Из-за них ее и травили. Или, как сейчас говорят, буллили. Дети жестоки, а те, что появились на свет в девяностых, были беспощадны. Завуч школы называл их порождениями хаоса. И боялся учеников, считая их непредсказуемыми. На детей его поколения всегда можно было найти управу: пионерская организация влияла, роно, детская комната милиции. Эти же не имели авторитетов, не считая криминальных, и творили что хотели. Оля поняла, как он был прав, когда родила своего особенного сына. С ним запросто играли обычные дети, доброжелательно общались, старались помочь.

– Времена всегда одни, – не соглашалась с ней мать. – Проявишь слабость – тебя сожрут.

– Но это не так, я же вижу, как сейчас дети общаются между собой…

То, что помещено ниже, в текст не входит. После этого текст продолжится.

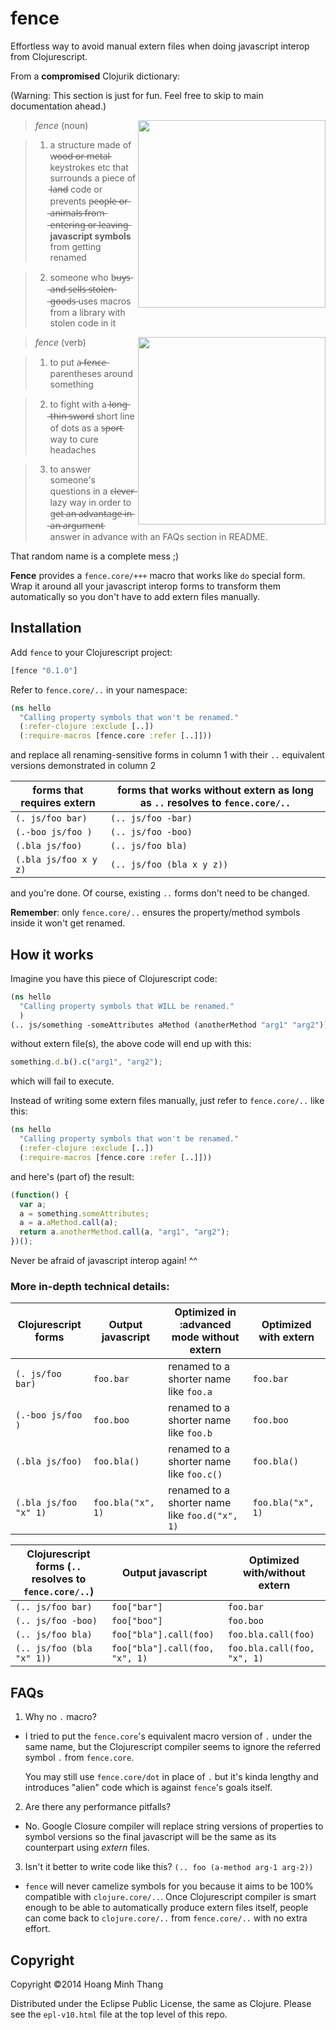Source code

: # fence

Effortless way to avoid manual extern files when doing javascript
interop from Clojurescript.

From a **compromised** Clojurik dictionary:

(Warning: This section is just for fun. Feel free to skip to main
documentation ahead.)

<img align="right" width="300" src="http://i1.kym-cdn.com/photos/images/original/000/412/815/2be.jpg">

> *fence* (noun)

> 1. a structure made of w̶o̶o̶d̶ ̶o̶r̶ ̶m̶e̶t̶a̶l̶ keystrokes etc that surrounds a
>    piece of l̶a̶n̶d̶ code or prevents p̶e̶o̶p̶l̶e̶ ̶o̶r̶ ̶a̶n̶i̶m̶a̶l̶s̶ ̶f̶r̶o̶m̶ ̶e̶n̶t̶e̶r̶i̶n̶g̶
>    ̶o̶r̶ ̶l̶e̶a̶v̶i̶n̶g̶ **javascript symbols** from getting renamed

> 2. someone who b̶u̶y̶s̶ ̶a̶n̶d̶ ̶s̶e̶l̶l̶s̶ ̶s̶t̶o̶l̶e̶n̶ ̶g̶o̶o̶d̶s̶ uses macros from a
>    library with stolen code in it

<img align="right" width="300" src="http://imgs.xkcd.com/comics/compiling.png">

> *fence* (verb)

> 1. to put a̶ ̶f̶e̶n̶c̶e̶ parentheses around something

> 2. to fight with a l̶o̶n̶g̶ ̶t̶h̶i̶n̶ ̶s̶w̶o̶r̶d̶ short line of dots as a s̶p̶o̶r̶t̶ way
>    to cure headaches

> 3. to answer someone's questions in a c̶l̶e̶v̶e̶r̶ lazy way in order to
>    g̶e̶t̶ ̶a̶n̶ ̶a̶d̶v̶a̶n̶t̶a̶g̶e̶ ̶i̶n̶ ̶a̶n̶ ̶a̶r̶g̶u̶m̶e̶n̶t̶ answer in advance with an FAQs
>    section in README.


That random name is a complete mess ;)

**Fence** provides a `fence.core/+++` macro that works like `do`
special form. Wrap it around all your javascript interop forms to
transform them automatically so you don't have to add extern files
manually.

## Installation

Add `fence` to your Clojurescript project:

```cljs
[fence "0.1.0"]
```
Refer to `fence.core/..` in your namespace:

```cljs
(ns hello
  "Calling property symbols that won't be renamed."
  (:refer-clojure :exclude [..])
  (:require-macros [fence.core :refer [..]]))
```

and replace all renaming-sensitive forms in column 1 with their `..`
equivalent versions demonstrated in column 2

forms that requires extern | forms that works without extern as long as `..` resolves to `fence.core/..`
-------------------------- | -------------------------------------------
`(. js/foo bar)`           | `(.. js/foo -bar)`
`(.-boo js/foo )`          | `(.. js/foo -boo)`
`(.bla js/foo)`            | `(.. js/foo bla)`
`(.bla js/foo x y z)`      | `(.. js/foo (bla x y z))`

and you're done. Of course, existing `..` forms don't need to be changed.

**Remember**: only `fence.core/..` ensures the property/method symbols
inside it won't get renamed.

## How it  works

Imagine you have this piece of Clojurescript code:

```clj
(ns hello
  "Calling property symbols that WILL be renamed."
  )
(.. js/something -someAttributes aMethod (anotherMethod "arg1" "arg2"))
```

without extern file(s), the above code will end up with this:

```js
something.d.b().c("arg1", "arg2");
```
which will fail to execute.

Instead of writing some extern files manually, just refer to
`fence.core/..` like this:

```clj
(ns hello
  "Calling property symbols that won't be renamed."
  (:refer-clojure :exclude [..])
  (:require-macros [fence.core :refer [..]]))
```
and here's (part of) the result:

```js
(function() {
  var a;
  a = something.someAttributes;
  a = a.aMethod.call(a);
  return a.anotherMethod.call(a, "arg1", "arg2");
})();
```

Never be afraid of javascript interop again! ^^

### More in-depth technical details:


Clojurescript forms   | Output javascript         | Optimized in :advanced mode without extern     | Optimized with extern
----------------------|---------------------------|------------------------------------------------|-------------------
`(. js/foo bar)`      | `foo.bar`                 | renamed to a shorter name like `foo.a`         | `foo.bar`
`(.-boo js/foo )`     | `foo.boo`                 | renamed to a shorter name like `foo.b`         | `foo.boo`
`(.bla js/foo)`       | `foo.bla()`               | renamed to a shorter name like `foo.c()`       | `foo.bla()`
`(.bla js/foo "x" 1)` | `foo.bla("x", 1)`         | renamed to a shorter name like `foo.d("x", 1)` | `foo.bla("x", 1)`


Clojurescript forms (`..` resolves to `fence.core/..`) | Output javascript              | Optimized with/without extern
-------------------------------------------------------|--------------------------------|-----------------------------
`(.. js/foo bar)`                                      | `foo["bar"]`                   | `foo.bar`
`(.. js/foo -boo)`                                     | `foo["boo"]`                   | `foo.boo`
`(.. js/foo bla)`                                      | `foo["bla"].call(foo)`         | `foo.bla.call(foo)`
`(.. js/foo (bla "x" 1))`                              | `foo["bla"].call(foo, "x", 1)` | `foo.bla.call(foo, "x", 1)`


## FAQs

1. Why no `.` macro?
 - I tried to put the `fence.core`'s equivalent macro version of `.`
   under the same name, but the Clojurescript compiler seems to ignore
   the referred symbol `.` from `fence.core`.

   You may still use `fence.core/dot` in place of `.` but it's kinda
   lengthy and introduces "alien" code which is against `fence`'s
   goals itself.

2. Are there any performance pitfalls?
 - No. Google Closure compiler will replace string versions of
   properties to symbol versions so the final javascript will be the
   same as its counterpart using *extern* files.

3. Isn't it better to write code like this? `(.. foo (a-method arg-1 arg-2))`
 - `fence` will never camelize symbols for you because it aims to be
   100% compatible with `clojure.core/..`. Once Clojurescript compiler
   is smart enough to be able to automatically produce extern files
   itself, people can come back to `clojure.core/..` from
   `fence.core/..` with no extra effort.

## Copyright

Copyright ©2014 Hoang Minh Thang

Distributed under the Eclipse Public License, the same as Clojure. Please see the `epl-v10.html` file at the top level of this repo.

– Вот именно, видишь. Потому что следишь за ними. И матери других ребят следят. Вы их контролируете чуть ли не двадцать четыре часа. Но когда ваши идеальные дочки и сыночки останутся без надзора, превратятся в волков и овец.

Оля была овцой в детстве. Не самой паршивой и загнанной, но дрожащей. Вполне бойкая, симпатичная, умненькая Оля один раз спасовала, не смогла дать сдачи и на несколько лет стала для одноклассников Пупырой. Так ее обозвала бывшая подружка. Поругались из-за ерунды, но не смогли помириться, и та отомстила: указала всем на недостаток Оли. То был фурункул на животе, большой, сизый, который она прятала под одеждой. Но экс-подружка, зная, что тот есть, задрала на физкультуре ее футболку и заорала: «Смотрите, какой мерзкий пупырь!» Оля заплакала и убежала, вместо того чтобы обозвать, послать, двинуть. Отец, когда она рассказала об этом, пожалел, успокоил. А мать отругала.

– Нельзя давать себя в обиду, – говорила она. – Заклюют!

– Как мне нужно было поступить? – лепетала Оля.

– Харкнуть в нее, например!

– И это говорит интеллигентная женщина, – поражался папа. – Кандидат наук. Не слушай мать, Оленька, ты не гопница, чтобы так себя вести.

– Если бы я спускала одноклассникам, однокурсникам и коллегам обиды, не стала бы кандидатом наук. А на звание интеллигентной женщины я не претендую.